• [Your task]
Would you print every entry exactly as it appears?

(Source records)
#####

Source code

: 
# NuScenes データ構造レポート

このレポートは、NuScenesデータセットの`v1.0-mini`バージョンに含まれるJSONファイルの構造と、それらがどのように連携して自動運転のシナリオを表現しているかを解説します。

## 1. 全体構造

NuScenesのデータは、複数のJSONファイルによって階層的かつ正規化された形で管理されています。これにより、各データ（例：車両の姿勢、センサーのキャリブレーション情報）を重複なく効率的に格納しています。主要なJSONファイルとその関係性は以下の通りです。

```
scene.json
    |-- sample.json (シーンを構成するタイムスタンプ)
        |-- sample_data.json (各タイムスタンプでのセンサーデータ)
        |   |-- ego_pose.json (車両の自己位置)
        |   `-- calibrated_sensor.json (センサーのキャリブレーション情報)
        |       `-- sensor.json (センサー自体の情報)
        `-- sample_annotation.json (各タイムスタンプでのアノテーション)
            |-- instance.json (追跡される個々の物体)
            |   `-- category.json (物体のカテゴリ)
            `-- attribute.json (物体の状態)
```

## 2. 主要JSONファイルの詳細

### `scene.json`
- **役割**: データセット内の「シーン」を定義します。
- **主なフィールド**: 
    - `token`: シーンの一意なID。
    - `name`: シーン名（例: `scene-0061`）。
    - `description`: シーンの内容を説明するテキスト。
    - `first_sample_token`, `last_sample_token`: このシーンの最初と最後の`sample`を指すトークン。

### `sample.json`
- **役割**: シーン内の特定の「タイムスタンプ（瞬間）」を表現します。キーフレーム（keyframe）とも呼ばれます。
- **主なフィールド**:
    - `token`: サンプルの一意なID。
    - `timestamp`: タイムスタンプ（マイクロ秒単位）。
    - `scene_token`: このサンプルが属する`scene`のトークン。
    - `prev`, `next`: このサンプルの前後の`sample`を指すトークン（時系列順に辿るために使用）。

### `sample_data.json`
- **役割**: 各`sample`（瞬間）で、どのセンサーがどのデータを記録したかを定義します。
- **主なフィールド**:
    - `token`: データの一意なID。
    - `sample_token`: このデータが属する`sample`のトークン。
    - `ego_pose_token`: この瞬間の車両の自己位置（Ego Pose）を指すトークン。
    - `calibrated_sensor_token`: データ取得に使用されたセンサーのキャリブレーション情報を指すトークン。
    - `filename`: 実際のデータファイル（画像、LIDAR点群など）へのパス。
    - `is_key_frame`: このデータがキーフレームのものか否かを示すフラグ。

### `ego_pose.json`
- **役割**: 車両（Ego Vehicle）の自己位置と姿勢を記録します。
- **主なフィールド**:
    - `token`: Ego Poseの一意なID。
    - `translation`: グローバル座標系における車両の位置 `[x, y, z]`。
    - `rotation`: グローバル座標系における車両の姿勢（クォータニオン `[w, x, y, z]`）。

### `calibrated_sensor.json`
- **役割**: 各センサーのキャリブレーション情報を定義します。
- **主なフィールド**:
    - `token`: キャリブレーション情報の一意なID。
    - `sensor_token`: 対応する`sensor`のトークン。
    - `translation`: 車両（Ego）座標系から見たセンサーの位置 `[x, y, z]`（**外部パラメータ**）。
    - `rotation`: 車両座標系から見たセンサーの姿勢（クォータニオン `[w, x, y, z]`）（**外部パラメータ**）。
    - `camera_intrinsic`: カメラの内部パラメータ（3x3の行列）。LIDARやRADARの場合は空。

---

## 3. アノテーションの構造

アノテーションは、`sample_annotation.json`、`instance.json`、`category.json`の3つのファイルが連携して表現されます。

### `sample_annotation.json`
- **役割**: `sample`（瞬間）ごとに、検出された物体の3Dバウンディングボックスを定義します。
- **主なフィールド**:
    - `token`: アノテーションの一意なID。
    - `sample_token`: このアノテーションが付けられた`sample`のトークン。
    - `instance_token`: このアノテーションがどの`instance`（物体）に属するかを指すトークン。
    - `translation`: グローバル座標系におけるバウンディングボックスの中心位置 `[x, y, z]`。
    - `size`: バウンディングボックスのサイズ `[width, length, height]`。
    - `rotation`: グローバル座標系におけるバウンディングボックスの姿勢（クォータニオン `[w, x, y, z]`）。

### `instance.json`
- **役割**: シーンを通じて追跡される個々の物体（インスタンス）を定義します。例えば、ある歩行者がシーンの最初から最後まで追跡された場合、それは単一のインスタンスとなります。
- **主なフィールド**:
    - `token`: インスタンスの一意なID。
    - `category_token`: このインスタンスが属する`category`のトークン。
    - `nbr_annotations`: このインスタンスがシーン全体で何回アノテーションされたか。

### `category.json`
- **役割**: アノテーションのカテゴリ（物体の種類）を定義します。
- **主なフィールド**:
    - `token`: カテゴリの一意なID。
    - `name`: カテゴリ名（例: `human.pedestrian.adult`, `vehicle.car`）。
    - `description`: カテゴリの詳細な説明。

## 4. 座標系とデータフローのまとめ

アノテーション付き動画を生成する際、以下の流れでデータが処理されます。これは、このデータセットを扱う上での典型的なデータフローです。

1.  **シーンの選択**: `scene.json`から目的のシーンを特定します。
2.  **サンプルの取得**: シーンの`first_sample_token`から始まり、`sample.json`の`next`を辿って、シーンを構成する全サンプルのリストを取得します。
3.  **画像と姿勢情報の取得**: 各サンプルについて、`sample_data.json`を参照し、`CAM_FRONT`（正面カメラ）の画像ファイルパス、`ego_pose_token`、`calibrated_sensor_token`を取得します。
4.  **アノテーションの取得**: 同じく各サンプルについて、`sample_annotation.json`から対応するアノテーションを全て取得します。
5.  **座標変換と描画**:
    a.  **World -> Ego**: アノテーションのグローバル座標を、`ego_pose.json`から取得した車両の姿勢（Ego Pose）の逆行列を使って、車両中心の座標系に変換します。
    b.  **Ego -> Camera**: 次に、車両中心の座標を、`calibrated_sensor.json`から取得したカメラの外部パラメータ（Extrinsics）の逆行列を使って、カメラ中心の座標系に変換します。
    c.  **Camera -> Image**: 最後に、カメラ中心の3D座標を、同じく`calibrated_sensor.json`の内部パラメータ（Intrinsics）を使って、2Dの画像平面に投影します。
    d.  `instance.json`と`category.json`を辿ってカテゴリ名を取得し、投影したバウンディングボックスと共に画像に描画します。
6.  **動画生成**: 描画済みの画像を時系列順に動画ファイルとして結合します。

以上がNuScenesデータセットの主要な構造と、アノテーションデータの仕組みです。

#####

• [Solution below]
Source code

: 
# NuScenes データ構造レポート

このレポートは、NuScenesデータセットの`v1.0-mini`バージョンに含まれるJSONファイルの構造と、それらがどのように連携して自動運転のシナリオを表現しているかを解説します。

## 1. 全体構造

NuScenesのデータは、複数のJSONファイルによって階層的かつ正規化された形で管理されています。これにより、各データ（例：車両の姿勢、センサーのキャリブレーション情報）を重複なく効率的に格納しています。主要なJSONファイルとその関係性は以下の通りです。

```
scene.json
    |-- sample.json (シーンを構成するタイムスタンプ)
        |-- sample_data.json (各タイムスタンプでのセンサーデータ)
        |   |-- ego_pose.json (車両の自己位置)
        |   `-- calibrated_sensor.json (センサーのキャリブレーション情報)
        |       `-- sensor.json (センサー自体の情報)
        `-- sample_annotation.json (各タイムスタンプでのアノテーション)
            |-- instance.json (追跡される個々の物体)
            |   `-- category.json (物体のカテゴリ)
            `-- attribute.json (物体の状態)
```

## 2. 主要JSONファイルの詳細

### `scene.json`
- **役割**: データセット内の「シーン」を定義します。
- **主なフィールド**: 
    - `token`: シーンの一意なID。
    - `name`: シーン名（例: `scene-0061`）。
    - `description`: シーンの内容を説明するテキスト。
    - `first_sample_token`, `last_sample_token`: このシーンの最初と最後の`sample`を指すトークン。

### `sample.json`
- **役割**: シーン内の特定の「タイムスタンプ（瞬間）」を表現します。キーフレーム（keyframe）とも呼ばれます。
- **主なフィールド**:
    - `token`: サンプルの一意なID。
    - `timestamp`: タイムスタンプ（マイクロ秒単位）。
    - `scene_token`: このサンプルが属する`scene`のトークン。
    - `prev`, `next`: このサンプルの前後の`sample`を指すトークン（時系列順に辿るために使用）。

### `sample_data.json`
- **役割**: 各`sample`（瞬間）で、どのセンサーがどのデータを記録したかを定義します。
- **主なフィールド**:
    - `token`: データの一意なID。
    - `sample_token`: このデータが属する`sample`のトークン。
    - `ego_pose_token`: この瞬間の車両の自己位置（Ego Pose）を指すトークン。
    - `calibrated_sensor_token`: データ取得に使用されたセンサーのキャリブレーション情報を指すトークン。
    - `filename`: 実際のデータファイル（画像、LIDAR点群など）へのパス。
    - `is_key_frame`: このデータがキーフレームのものか否かを示すフラグ。

### `ego_pose.json`
- **役割**: 車両（Ego Vehicle）の自己位置と姿勢を記録します。
- **主なフィールド**:
    - `token`: Ego Poseの一意なID。
    - `translation`: グローバル座標系における車両の位置 `[x, y, z]`。
    - `rotation`: グローバル座標系における車両の姿勢（クォータニオン `[w, x, y, z]`）。

### `calibrated_sensor.json`
- **役割**: 各センサーのキャリブレーション情報を定義します。
- **主なフィールド**:
    - `token`: キャリブレーション情報の一意なID。
    - `sensor_token`: 対応する`sensor`のトークン。
    - `translation`: 車両（Ego）座標系から見たセンサーの位置 `[x, y, z]`（**外部パラメータ**）。
    - `rotation`: 車両座標系から見たセンサーの姿勢（クォータニオン `[w, x, y, z]`）（**外部パラメータ**）。
    - `camera_intrinsic`: カメラの内部パラメータ（3x3の行列）。LIDARやRADARの場合は空。

---

## 3. アノテーションの構造

アノテーションは、`sample_annotation.json`、`instance.json`、`category.json`の3つのファイルが連携して表現されます。

### `sample_annotation.json`
- **役割**: `sample`（瞬間）ごとに、検出された物体の3Dバウンディングボックスを定義します。
- **主なフィールド**:
    - `token`: アノテーションの一意なID。
    - `sample_token`: このアノテーションが付けられた`sample`のトークン。
    - `instance_token`: このアノテーションがどの`instance`（物体）に属するかを指すトークン。
    - `translation`: グローバル座標系におけるバウンディングボックスの中心位置 `[x, y, z]`。
    - `size`: バウンディングボックスのサイズ `[width, length, height]`。
    - `rotation`: グローバル座標系におけるバウンディングボックスの姿勢（クォータニオン `[w, x, y, z]`）。

### `instance.json`
- **役割**: シーンを通じて追跡される個々の物体（インスタンス）を定義します。例えば、ある歩行者がシーンの最初から最後まで追跡された場合、それは単一のインスタンスとなります。
- **主なフィールド**:
    - `token`: インスタンスの一意なID。
    - `category_token`: このインスタンスが属する`category`のトークン。
    - `nbr_annotations`: このインスタンスがシーン全体で何回アノテーションされたか。

### `category.json`
- **役割**: アノテーションのカテゴリ（物体の種類）を定義します。
- **主なフィールド**:
    - `token`: カテゴリの一意なID。
    - `name`: カテゴリ名（例: `human.pedestrian.adult`, `vehicle.car`）。
    - `description`: カテゴリの詳細な説明。

## 4. 座標系とデータフローのまとめ

アノテーション付き動画を生成する際、以下の流れでデータが処理されます。これは、このデータセットを扱う上での典型的なデータフローです。

1.  **シーンの選択**: `scene.json`から目的のシーンを特定します。
2.  **サンプルの取得**: シーンの`first_sample_token`から始まり、`sample.json`の`next`を辿って、シーンを構成する全サンプルのリストを取得します。
3.  **画像と姿勢情報の取得**: 各サンプルについて、`sample_data.json`を参照し、`CAM_FRONT`（正面カメラ）の画像ファイルパス、`ego_pose_token`、`calibrated_sensor_token`を取得します。
4.  **アノテーションの取得**: 同じく各サンプルについて、`sample_annotation.json`から対応するアノテーションを全て取得します。
5.  **座標変換と描画**:
    a.  **World -> Ego**: アノテーションのグローバル座標を、`ego_pose.json`から取得した車両の姿勢（Ego Pose）の逆行列を使って、車両中心の座標系に変換します。
    b.  **Ego -> Camera**: 次に、車両中心の座標を、`calibrated_sensor.json`から取得したカメラの外部パラメータ（Extrinsics）の逆行列を使って、カメラ中心の座標系に変換します。
    c.  **Camera -> Image**: 最後に、カメラ中心の3D座標を、同じく`calibrated_sensor.json`の内部パラメータ（Intrinsics）を使って、2Dの画像平面に投影します。
    d.  `instance.json`と`category.json`を辿ってカテゴリ名を取得し、投影したバウンディングボックスと共に画像に描画します。
6.  **動画生成**: 描画済みの画像を時系列順に動画ファイルとして結合します。

以上がNuScenesデータセットの主要な構造と、アノテーションデータの仕組みです。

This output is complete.